After installing, we can import it.

In [9]:
import emoji

emoji.get_emoji_regexp().sub(u'', text)

'" jaws "  is a rare film that grabs your attention before it shows you a single image on screen. the movie opens with blackness, and only distant, alien-like underwater sounds. :) :d it deserves five stars, not four stars.'

The *get_emoji_regexp()* function returns a regex to match any emoji.

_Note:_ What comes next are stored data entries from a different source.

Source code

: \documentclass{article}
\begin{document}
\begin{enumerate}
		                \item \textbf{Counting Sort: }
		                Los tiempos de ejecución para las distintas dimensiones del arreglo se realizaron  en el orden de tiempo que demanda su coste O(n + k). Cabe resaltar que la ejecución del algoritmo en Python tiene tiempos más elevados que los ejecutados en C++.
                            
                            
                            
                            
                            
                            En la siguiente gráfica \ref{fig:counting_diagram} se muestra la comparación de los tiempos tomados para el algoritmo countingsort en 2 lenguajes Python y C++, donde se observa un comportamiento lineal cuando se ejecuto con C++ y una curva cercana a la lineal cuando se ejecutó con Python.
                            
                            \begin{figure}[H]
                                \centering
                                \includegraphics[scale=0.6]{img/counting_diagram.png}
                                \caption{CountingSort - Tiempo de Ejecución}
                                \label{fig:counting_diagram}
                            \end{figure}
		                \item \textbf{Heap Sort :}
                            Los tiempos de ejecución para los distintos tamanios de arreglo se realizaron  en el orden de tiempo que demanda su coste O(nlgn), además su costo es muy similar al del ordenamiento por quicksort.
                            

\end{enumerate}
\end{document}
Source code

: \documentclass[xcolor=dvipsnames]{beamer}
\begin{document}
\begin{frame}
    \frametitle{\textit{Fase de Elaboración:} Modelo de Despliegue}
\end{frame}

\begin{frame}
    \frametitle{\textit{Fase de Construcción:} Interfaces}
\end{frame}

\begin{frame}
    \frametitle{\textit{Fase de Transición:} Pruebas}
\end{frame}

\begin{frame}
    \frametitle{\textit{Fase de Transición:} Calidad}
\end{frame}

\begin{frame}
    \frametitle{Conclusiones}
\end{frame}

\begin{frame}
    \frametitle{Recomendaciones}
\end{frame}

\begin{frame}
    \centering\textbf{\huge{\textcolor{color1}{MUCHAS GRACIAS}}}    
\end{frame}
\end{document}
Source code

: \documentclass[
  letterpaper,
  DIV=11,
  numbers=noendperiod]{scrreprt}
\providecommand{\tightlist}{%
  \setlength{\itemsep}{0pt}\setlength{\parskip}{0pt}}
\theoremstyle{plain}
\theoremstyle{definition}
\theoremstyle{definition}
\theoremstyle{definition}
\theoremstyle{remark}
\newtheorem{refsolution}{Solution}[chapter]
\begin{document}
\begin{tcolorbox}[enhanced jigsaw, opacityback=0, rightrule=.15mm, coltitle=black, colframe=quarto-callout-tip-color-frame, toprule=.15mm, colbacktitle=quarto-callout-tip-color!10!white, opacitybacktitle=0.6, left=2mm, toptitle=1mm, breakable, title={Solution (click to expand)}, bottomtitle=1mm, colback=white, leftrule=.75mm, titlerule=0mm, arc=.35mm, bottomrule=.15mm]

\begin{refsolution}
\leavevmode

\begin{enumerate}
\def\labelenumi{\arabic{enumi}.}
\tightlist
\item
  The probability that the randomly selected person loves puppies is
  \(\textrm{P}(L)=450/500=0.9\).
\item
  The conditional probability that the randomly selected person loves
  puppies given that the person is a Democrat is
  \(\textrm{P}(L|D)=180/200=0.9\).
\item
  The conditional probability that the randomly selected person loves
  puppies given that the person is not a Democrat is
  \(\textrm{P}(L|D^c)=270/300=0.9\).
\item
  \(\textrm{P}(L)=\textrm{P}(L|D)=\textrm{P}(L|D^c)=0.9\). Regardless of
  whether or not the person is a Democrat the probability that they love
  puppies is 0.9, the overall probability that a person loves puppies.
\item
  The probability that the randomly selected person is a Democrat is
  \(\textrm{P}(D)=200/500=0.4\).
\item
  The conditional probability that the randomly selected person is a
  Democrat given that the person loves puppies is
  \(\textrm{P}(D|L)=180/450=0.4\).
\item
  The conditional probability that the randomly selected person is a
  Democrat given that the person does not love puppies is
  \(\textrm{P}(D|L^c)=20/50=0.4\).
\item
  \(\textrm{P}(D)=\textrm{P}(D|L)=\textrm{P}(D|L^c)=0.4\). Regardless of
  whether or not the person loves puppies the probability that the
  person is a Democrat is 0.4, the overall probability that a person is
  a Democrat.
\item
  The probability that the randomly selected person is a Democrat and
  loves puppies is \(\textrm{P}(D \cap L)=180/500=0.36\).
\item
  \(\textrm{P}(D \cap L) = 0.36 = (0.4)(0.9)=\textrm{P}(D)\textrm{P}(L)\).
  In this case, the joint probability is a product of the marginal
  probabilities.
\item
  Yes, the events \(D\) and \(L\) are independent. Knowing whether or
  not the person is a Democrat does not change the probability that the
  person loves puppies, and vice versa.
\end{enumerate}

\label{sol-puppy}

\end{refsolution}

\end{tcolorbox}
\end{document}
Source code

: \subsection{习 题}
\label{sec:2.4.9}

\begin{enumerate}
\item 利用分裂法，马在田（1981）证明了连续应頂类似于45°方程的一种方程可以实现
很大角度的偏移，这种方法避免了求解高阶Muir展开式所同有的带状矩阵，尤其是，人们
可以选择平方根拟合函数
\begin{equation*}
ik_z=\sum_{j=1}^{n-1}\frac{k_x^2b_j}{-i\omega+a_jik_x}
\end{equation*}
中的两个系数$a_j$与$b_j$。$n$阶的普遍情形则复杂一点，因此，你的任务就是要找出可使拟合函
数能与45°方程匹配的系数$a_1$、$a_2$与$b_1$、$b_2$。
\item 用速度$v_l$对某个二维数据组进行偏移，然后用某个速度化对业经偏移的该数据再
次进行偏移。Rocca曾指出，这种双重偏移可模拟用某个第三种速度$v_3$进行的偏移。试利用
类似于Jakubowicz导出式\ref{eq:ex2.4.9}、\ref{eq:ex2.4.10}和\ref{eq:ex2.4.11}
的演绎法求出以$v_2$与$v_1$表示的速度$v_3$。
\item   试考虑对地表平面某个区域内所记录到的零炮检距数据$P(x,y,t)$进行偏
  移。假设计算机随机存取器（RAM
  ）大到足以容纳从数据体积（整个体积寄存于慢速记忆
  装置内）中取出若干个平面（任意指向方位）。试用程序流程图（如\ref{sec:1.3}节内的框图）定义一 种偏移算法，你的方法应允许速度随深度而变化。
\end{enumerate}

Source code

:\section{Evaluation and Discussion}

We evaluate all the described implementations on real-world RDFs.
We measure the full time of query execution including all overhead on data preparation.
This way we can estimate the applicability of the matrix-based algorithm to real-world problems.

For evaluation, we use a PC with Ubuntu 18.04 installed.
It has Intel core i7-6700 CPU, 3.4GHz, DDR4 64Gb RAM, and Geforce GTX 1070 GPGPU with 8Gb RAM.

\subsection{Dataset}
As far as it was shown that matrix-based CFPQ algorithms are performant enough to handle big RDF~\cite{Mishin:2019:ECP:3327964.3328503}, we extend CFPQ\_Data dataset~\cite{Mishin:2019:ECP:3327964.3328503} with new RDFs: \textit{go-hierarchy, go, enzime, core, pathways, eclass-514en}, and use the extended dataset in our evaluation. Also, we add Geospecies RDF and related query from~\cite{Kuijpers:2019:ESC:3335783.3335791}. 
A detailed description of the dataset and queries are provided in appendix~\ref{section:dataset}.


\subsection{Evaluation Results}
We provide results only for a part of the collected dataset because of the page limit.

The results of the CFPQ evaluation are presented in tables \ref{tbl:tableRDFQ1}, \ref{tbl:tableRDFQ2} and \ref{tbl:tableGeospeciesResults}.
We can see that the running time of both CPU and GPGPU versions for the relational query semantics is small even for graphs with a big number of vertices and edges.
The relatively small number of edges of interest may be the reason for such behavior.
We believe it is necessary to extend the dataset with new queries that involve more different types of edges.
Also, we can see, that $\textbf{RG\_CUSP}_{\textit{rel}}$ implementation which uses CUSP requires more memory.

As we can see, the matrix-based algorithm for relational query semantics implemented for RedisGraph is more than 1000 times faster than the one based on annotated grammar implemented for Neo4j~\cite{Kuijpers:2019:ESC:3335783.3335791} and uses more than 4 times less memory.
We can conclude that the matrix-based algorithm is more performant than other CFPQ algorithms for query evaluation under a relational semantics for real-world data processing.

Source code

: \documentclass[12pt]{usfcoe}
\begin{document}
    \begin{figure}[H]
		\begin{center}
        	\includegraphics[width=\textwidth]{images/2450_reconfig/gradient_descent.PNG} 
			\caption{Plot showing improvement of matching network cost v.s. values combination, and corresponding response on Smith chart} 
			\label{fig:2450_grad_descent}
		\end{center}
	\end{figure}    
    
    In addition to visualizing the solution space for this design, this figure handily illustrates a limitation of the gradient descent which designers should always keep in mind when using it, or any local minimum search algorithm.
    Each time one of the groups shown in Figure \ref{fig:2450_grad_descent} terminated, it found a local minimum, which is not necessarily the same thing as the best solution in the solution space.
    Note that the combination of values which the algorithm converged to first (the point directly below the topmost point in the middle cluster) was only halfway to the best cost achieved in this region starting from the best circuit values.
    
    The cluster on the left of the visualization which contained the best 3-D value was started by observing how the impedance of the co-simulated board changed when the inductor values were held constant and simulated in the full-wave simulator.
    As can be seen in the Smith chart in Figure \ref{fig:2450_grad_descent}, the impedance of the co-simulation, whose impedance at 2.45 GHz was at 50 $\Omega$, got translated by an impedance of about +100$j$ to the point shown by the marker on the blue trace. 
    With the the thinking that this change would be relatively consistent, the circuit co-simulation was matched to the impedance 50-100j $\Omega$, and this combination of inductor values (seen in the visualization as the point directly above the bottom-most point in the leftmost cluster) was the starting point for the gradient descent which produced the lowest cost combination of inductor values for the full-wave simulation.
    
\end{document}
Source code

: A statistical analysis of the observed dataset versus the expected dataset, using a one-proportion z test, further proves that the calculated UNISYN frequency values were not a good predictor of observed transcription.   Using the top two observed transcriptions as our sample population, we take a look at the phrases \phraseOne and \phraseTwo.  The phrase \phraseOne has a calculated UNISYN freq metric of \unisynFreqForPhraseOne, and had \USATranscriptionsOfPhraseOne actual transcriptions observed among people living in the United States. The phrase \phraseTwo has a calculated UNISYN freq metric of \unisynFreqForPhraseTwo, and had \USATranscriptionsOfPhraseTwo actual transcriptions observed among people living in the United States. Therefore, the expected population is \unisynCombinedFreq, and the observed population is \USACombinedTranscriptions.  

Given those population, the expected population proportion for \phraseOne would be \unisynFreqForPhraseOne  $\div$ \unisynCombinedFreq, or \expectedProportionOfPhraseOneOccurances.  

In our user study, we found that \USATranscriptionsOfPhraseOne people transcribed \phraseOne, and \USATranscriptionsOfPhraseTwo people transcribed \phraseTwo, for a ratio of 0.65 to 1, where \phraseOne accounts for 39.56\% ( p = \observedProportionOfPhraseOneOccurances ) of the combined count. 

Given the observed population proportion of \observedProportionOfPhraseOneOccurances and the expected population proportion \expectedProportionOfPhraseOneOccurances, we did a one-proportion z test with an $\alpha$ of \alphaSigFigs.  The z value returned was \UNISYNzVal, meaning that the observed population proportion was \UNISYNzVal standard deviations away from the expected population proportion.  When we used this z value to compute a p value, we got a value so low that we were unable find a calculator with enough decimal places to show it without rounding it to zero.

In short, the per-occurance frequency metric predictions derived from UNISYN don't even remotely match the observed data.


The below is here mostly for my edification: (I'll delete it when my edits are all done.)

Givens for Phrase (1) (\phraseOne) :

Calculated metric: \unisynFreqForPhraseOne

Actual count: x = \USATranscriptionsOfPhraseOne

Another way of removing emojis with regex:


In [9]:
emoj = re.compile("["
    u"\U0001F600-\U0001F64F"  # emoticons
    u"\U0001F300-\U0001F5FF"  # symbols & pictographs
    u"\U0001F680-\U0001F6FF"  # transport & map symbols
    u"\U0001F1E0-\U0001F1FF"  # flags (iOS)
    u"\U00002500-\U00002BEF"  # chinese char
    u"\U00002702-\U000027B0"
    u"\U00002702-\U000027B0"
    u"\U000024C2-\U0001F251"
    u"\U0001f926-\U0001f937"
    u"\U00010000-\U0010ffff"
    u"\u2640-\u2642" 
    u"\u2600-\u2B55"
    u"\u200d"
    u"\u23cf"
    u"\u23e9"
    u"\u231a"
    u"\ufe0f"
    u"\u3030"
    "]+", re.UNICODE)

text = re.sub(emoj, '', text)
text

'" jaws "  is a rare film that grabs your attention before it shows you a single image on screen. the movie opens with blackness, and only distant, alien-like underwater sounds. :) :d it deserves five stars, not four stars.'

Removing emoticons (regex from [nltk Twitter Tokenizer](https://github.com/nltk/nltk/blob/develop/nltk/tokenize/casual.py))

In [10]:
emoticon_string = r"""
    (?:
      [<>]?
      [:;=8]                     # eyes
      [\-o\*\']?                 # optional nose
      [\)\]\(\[dDpP/\:\}\{@\|\\] # mouth
      |
      [\)\]\(\[dDpP/\:\}\{@\|\\] # mouth
      [\-o\*\']?                 # optional nose
      [:;=8]                     # eyes
      [<>]?
      |
      </?3                       # heart
    )"""
    
emoticon_re = re.compile(emoticon_string, re.VERBOSE | re.I | re.UNICODE)
text = re.sub(emoticon_re, '', text)
text

'" jaws " 🦈🦈🦈 is a rare film that grabs your attention before it shows you a single image on screen. the movie opens with blackness, and only distant, alien-like underwater sounds.   it deserves five stars, not four stars.'

## Tokenization


*   Word level: Split by whitespace, [nltk.word_tokenize](https://www.nltk.org/api/nltk.tokenize.html)
*   Sentence level: Split by punctuation, [nltk.sent_tokenize](https://www.nltk.org/api/nltk.tokenize.html)


In [11]:
print(text.split())

['"', 'jaws', '"', '🦈🦈🦈', 'is', 'a', 'rare', 'film', 'that', 'grabs', 'your', 'attention', 'before', 'it', 'shows', 'you', 'a', 'single', 'image', 'on', 'screen.', 'the', 'movie', 'opens', 'with', 'blackness,', 'and', 'only', 'distant,', 'alien-like', 'underwater', 'sounds.', 'it', 'deserves', 'five', 'stars,', 'not', 'four', 'stars.']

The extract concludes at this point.